■ What the task asks ■
Filter the listing below, please, and copy only the lines with the word "This".

■ Material provided ■

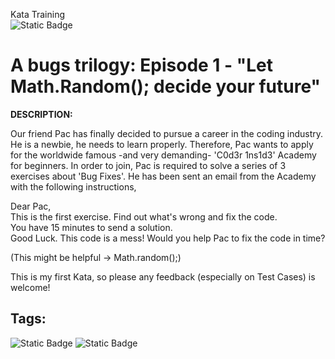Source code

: Kata Training <br>
![Static Badge](https://img.shields.io/badge/8kyu%20-%20black?style=flat&logo=codewars&labelColor=B1361E&color=black)

# A bugs trilogy: Episode 1 - "Let Math.Random(); decide your future"

**DESCRIPTION:**

Our friend Pac has finally decided to pursue a career in the coding industry.
He is a newbie, he needs to learn properly.
Therefore, Pac wants to apply for the worldwide famous -and very demanding-
'C0d3r 1ns1d3' Academy for beginners.
In order to join, Pac is required to solve a series of 3 exercises about 'Bug Fixes'.
He has been sent an email from the Academy with the following instructions,

Dear Pac,  
This is the first exercise. Find out what's wrong and fix the code.  
You have 15 minutes to send a solution.  
Good Luck.
This code is a mess! Would you help Pac to fix the code in time?

(This might be helpful -> Math.random();)

This is my first Kata, so please any feedback (especially on Test Cases) is welcome!


## Tags:

![Static Badge](https://img.shields.io/badge/fundamentals%20-%20purple?style=plastic) ![Static Badge](https://img.shields.io/badge/debugging%20-%20purple?style=plastic)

■ Completed exercise ■
This is the first exercise. Find out what's wrong and fix the code.  
This code is a mess! Would you help Pac to fix the code in time?
(This might be helpful -> Math.random();)
This is my first Kata, so please any feedback (especially on Test Cases) is welcome!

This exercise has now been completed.